The European Commission’s Markets in Financial Instruments Directive (MiFID) Level 2 guidance, issued in February 2006, listed 23 data fields to be included in any MiFID transaction report to a competent authority. It also listed 12 further fields to be included in other reports, including post-trade transparency reports and reports to clients. Conspicuously however, it omitted to define the actual content of each field for example, “Instrument Identification”.
Furthermore, the MiFID Level 2 Guidance indicated that this was the minimum set of fields, and that optionally more could be added.
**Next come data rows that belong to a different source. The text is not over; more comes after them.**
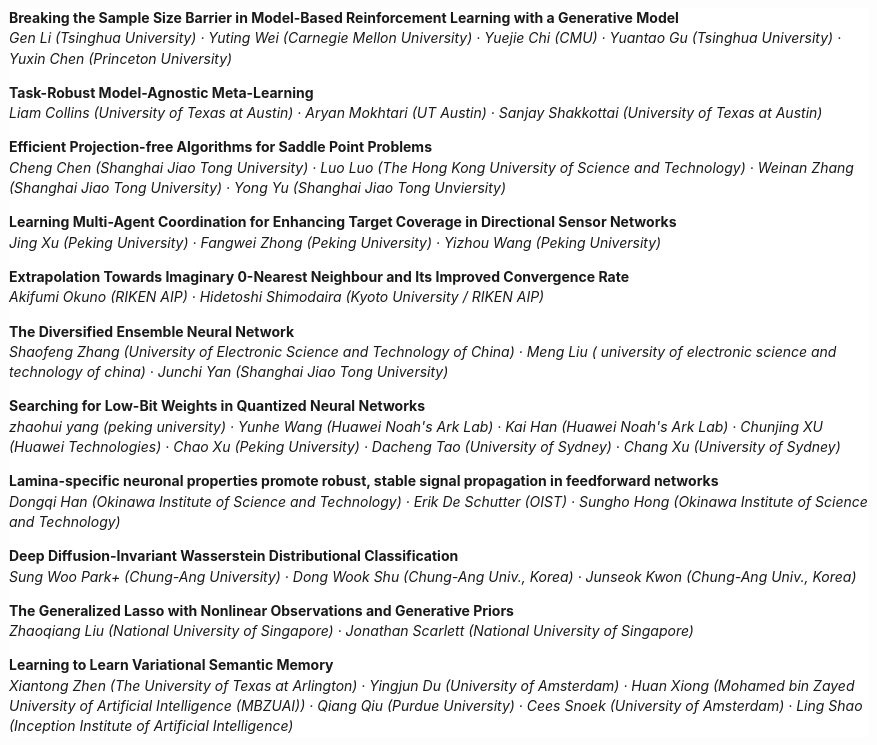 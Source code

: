 **Breaking the Sample Size Barrier in Model-Based Reinforcement Learning
with a Generative Model**\
*Gen Li (Tsinghua University) · Yuting Wei (Carnegie Mellon University)
· Yuejie Chi (CMU) · Yuantao Gu (Tsinghua University) · Yuxin Chen
(Princeton University)*

**Task-Robust Model-Agnostic Meta-Learning**\
*Liam Collins (University of Texas at Austin) · Aryan Mokhtari (UT
Austin) · Sanjay Shakkottai (University of Texas at Austin)*

**Efficient Projection-free Algorithms for Saddle Point Problems**\
*Cheng Chen (Shanghai Jiao Tong University) · Luo Luo (The Hong Kong
University of Science and Technology) · Weinan Zhang (Shanghai Jiao Tong
University) · Yong Yu (Shanghai Jiao Tong Unviersity)*

**Learning Multi-Agent Coordination for Enhancing Target Coverage in
Directional Sensor Networks**\
*Jing Xu (Peking University) · Fangwei Zhong (Peking University) ·
Yizhou Wang (Peking University)*

**Extrapolation Towards Imaginary 0-Nearest Neighbour and Its Improved
Convergence Rate**\
*Akifumi Okuno (RIKEN AIP) · Hidetoshi Shimodaira (Kyoto University /
RIKEN AIP)*

**The Diversified Ensemble Neural Network**\
*Shaofeng Zhang (University of Electronic Science and Technology of
China) · Meng Liu ( university of electronic science and technology of
china) · Junchi Yan (Shanghai Jiao Tong University)*

**Searching for Low-Bit Weights in Quantized Neural Networks**\
*zhaohui yang (peking university) · Yunhe Wang (Huawei Noah's Ark Lab) ·
Kai Han (Huawei Noah's Ark Lab) · Chunjing XU (Huawei Technologies) ·
Chao Xu (Peking University) · Dacheng Tao (University of Sydney) · Chang
Xu (University of Sydney)*

**Lamina-specific neuronal properties promote robust, stable signal
propagation in feedforward networks**\
*Dongqi Han (Okinawa Institute of Science and Technology) · Erik De
Schutter (OIST) · Sungho Hong (Okinawa Institute of Science and
Technology)*

**Deep Diffusion-Invariant Wasserstein Distributional Classification**\
*Sung Woo Park+ (Chung-Ang University) · Dong Wook Shu (Chung-Ang Univ.,
Korea) · Junseok Kwon (Chung-Ang Univ., Korea)*

**The Generalized Lasso with Nonlinear Observations and Generative
Priors**\
*Zhaoqiang Liu (National University of Singapore) · Jonathan Scarlett
(National University of Singapore)*

**Learning to Learn Variational Semantic Memory**\
*Xiantong Zhen (The University of Texas at Arlington) · Yingjun Du
(University of Amsterdam) · Huan Xiong (Mohamed bin Zayed University of
Artificial Intelligence (MBZUAI)) · Qiang Qiu (Purdue University) · Cees
Snoek (University of Amsterdam) · Ling Shao (Inception Institute of
Artificial Intelligence)*
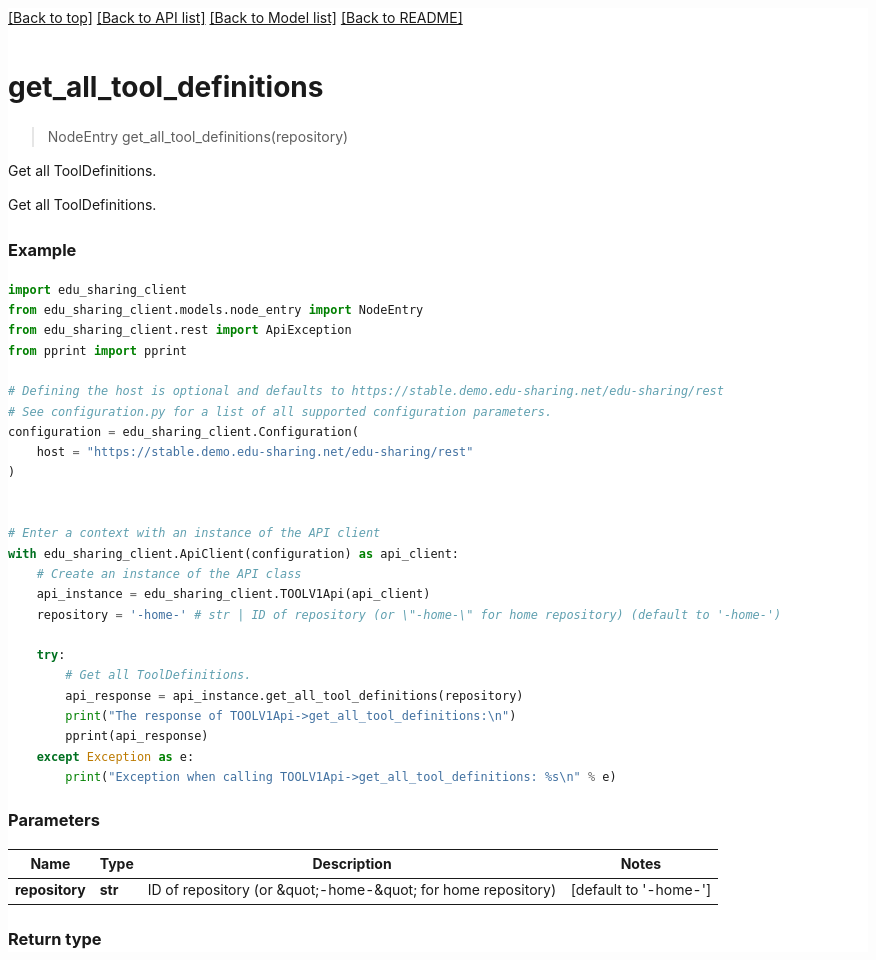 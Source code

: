 [[Back to top]](#) [[Back to API list]](../README.md#documentation-for-api-endpoints) [[Back to Model list]](../README.md#documentation-for-models) [[Back to README]](../README.md)

# **get_all_tool_definitions**
> NodeEntry get_all_tool_definitions(repository)

Get all ToolDefinitions.

Get all ToolDefinitions.

### Example


```python
import edu_sharing_client
from edu_sharing_client.models.node_entry import NodeEntry
from edu_sharing_client.rest import ApiException
from pprint import pprint

# Defining the host is optional and defaults to https://stable.demo.edu-sharing.net/edu-sharing/rest
# See configuration.py for a list of all supported configuration parameters.
configuration = edu_sharing_client.Configuration(
    host = "https://stable.demo.edu-sharing.net/edu-sharing/rest"
)


# Enter a context with an instance of the API client
with edu_sharing_client.ApiClient(configuration) as api_client:
    # Create an instance of the API class
    api_instance = edu_sharing_client.TOOLV1Api(api_client)
    repository = '-home-' # str | ID of repository (or \"-home-\" for home repository) (default to '-home-')

    try:
        # Get all ToolDefinitions.
        api_response = api_instance.get_all_tool_definitions(repository)
        print("The response of TOOLV1Api->get_all_tool_definitions:\n")
        pprint(api_response)
    except Exception as e:
        print("Exception when calling TOOLV1Api->get_all_tool_definitions: %s\n" % e)
```



### Parameters


Name | Type | Description  | Notes
------------- | ------------- | ------------- | -------------
 **repository** | **str**| ID of repository (or \&quot;-home-\&quot; for home repository) | [default to &#39;-home-&#39;]

### Return type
There has been some industry discussion about this kind of “gold plating”, and it’s been rumoured that both the Financial Services Authority (FSA) in the UK and the German financial regulator (Bundesanstalt für Finanzdienstleistungsaufsicht or BaFin) have intentions to ask for substantially more information than the basic 23 fields. It’s possible that BaFin may want to continue their current reporting requirement which uses 48 fields. The FSA on the other hand, seems to be taking account of industry pressure and backing off any attempt to “gold-plate” MiFID by extending it in this, or any other area.
Most of our contacts in the industry were waiting for the Committee of European Securities Regulators (CESR) Level 3 guidance for clarification. We all expected this would specify the content of each of the fields, and identify exactly which fields would be common to all regulators.
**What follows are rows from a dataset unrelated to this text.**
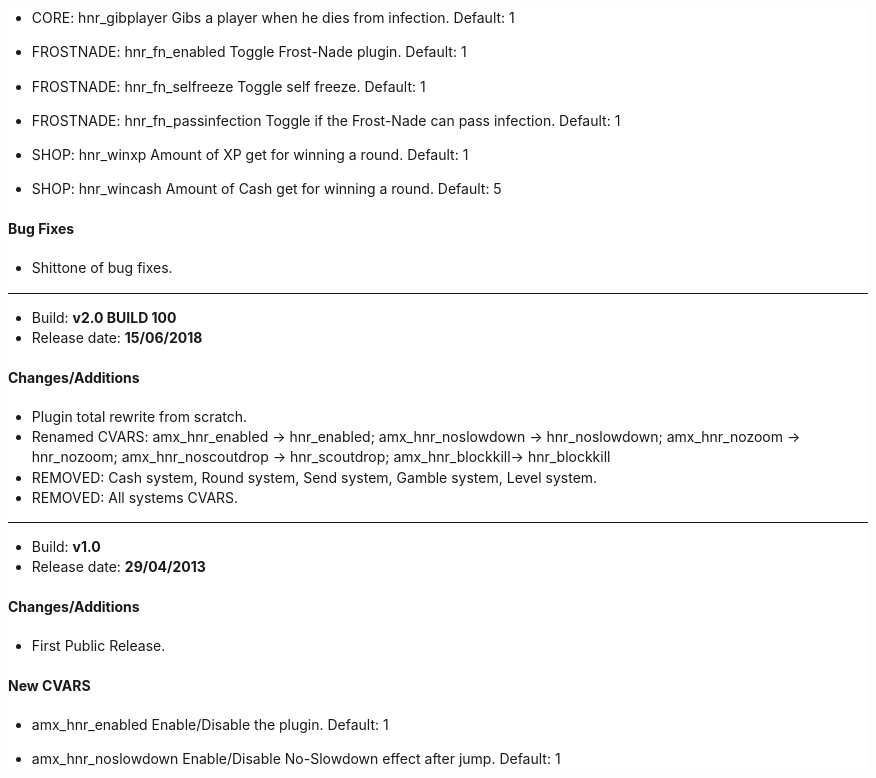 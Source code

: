 - CORE: hnr_gibplayer
Gibs a player when he dies from infection.
Default: 1

- FROSTNADE: hnr_fn_enabled
Toggle Frost-Nade plugin.
Default: 1

- FROSTNADE: hnr_fn_selfreeze
Toggle self freeze.
Default: 1

- FROSTNADE: hnr_fn_passinfection
Toggle if the Frost-Nade can pass infection.
Default: 1

- SHOP: hnr_winxp
Amount of XP get for winning a round.
Default: 1

- SHOP: hnr_wincash
Amount of Cash get for winning a round.
Default: 5


#### Bug Fixes
- Shittone of bug fixes.

----
- Build: **v2.0 BUILD 100**
- Release date: **15/06/2018**

#### Changes/Additions
- Plugin total rewrite from scratch.
- Renamed CVARS: amx_hnr_enabled -> hnr_enabled; amx_hnr_noslowdown -> hnr_noslowdown; amx_hnr_nozoom -> hnr_nozoom; amx_hnr_noscoutdrop -> hnr_scoutdrop; amx_hnr_blockkill-> hnr_blockkill
- REMOVED: Cash system, Round system, Send system, Gamble system, Level system.
- REMOVED: All systems CVARS.

----
- Build: **v1.0**
- Release date: **29/04/2013**

#### Changes/Additions
- First Public Release.


#### New CVARS
- amx_hnr_enabled
Enable/Disable the plugin.
Default: 1

- amx_hnr_noslowdown
Enable/Disable No-Slowdown effect after jump.
Default: 1
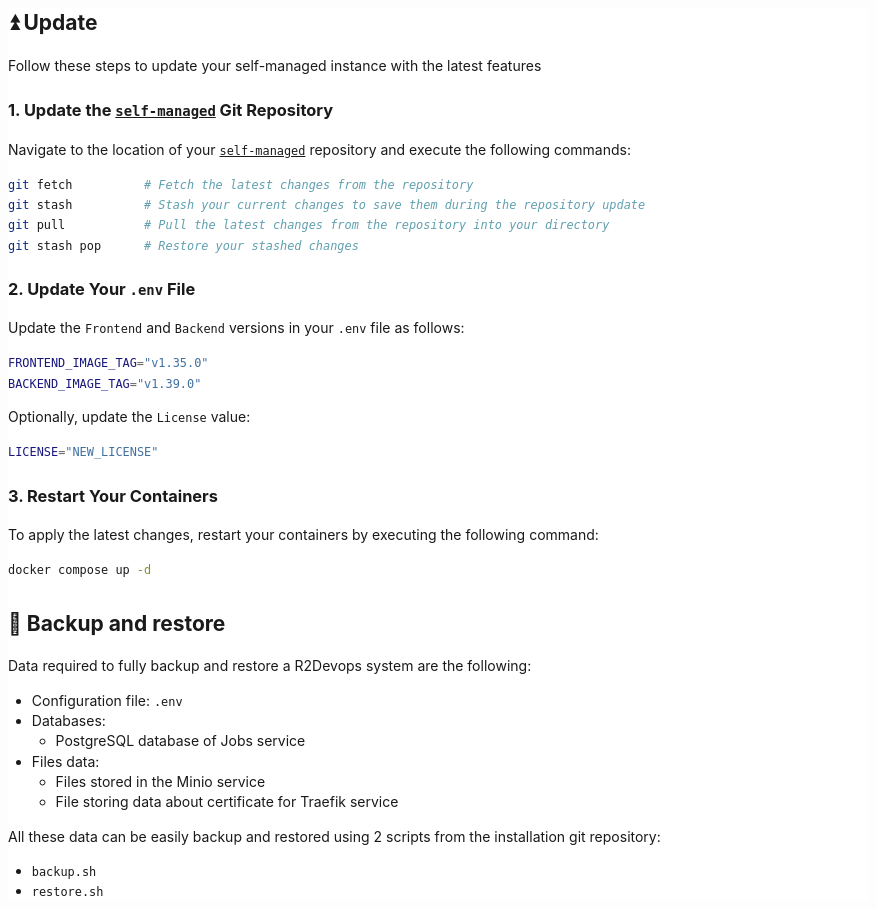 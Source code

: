 ## ⏫ Update

Follow these steps to update your self-managed instance with the latest features

### 1. Update the [`self-managed`](https://github.com/r2devops/self-managed/) Git Repository

Navigate to the location of your [`self-managed`](https://github.com/r2devops/self-managed/) repository and execute the following commands:

```sh
git fetch          # Fetch the latest changes from the repository
git stash          # Stash your current changes to save them during the repository update
git pull           # Pull the latest changes from the repository into your directory
git stash pop      # Restore your stashed changes
```

### 2. Update Your `.env` File

Update the `Frontend` and `Backend` versions in your `.env` file as follows:

```sh
FRONTEND_IMAGE_TAG="v1.35.0"
BACKEND_IMAGE_TAG="v1.39.0"
```

Optionally, update the `License` value:

```sh
LICENSE="NEW_LICENSE"
```

### 3. Restart Your Containers

To apply the latest changes, restart your containers by executing the following command:

```sh
docker compose up -d
```

## 🔄 Backup and restore

Data required to fully backup and restore a R2Devops system are the following:

- Configuration file: `.env`
- Databases:
  - PostgreSQL database of Jobs service
- Files data:
  - Files stored in the Minio service
  - File storing data about certificate for Traefik service

All these data can be easily backup and restored using 2 scripts from the
installation git repository:

- `backup.sh`
- `restore.sh`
In May 2007, CESR issued what they said would be their “last set of guidance” on MiFID Level 3 regulation.
In the event, this guidance failed to fully define either of these issues. The implication of these omissions is that both the data fields (beyond the basic 23 specified in the Level 2 Guidance), and the actual content of each field will be specified by each country regulator. This raises the possibility that there could be 30 different sets of requirements – one for each jurisdiction.
It also increases the likelihood that one of the major objectives of MiFID could be compromised: that of market transparency. If each one of the 30 countries requires a different set of information, and some of that information is not directly comparable, then surely this fails to meet MiFID transparency requirements. Fundamentally MiFID required that the published data is in a form which is easily consolidated to give an overall view of the market. If we can’t even rely on using the same set of instrument codes across the 30 MiFID countries, how can this information be consolidated? And if it can’t, then surely the whole concept of market transparency is fatally compromised.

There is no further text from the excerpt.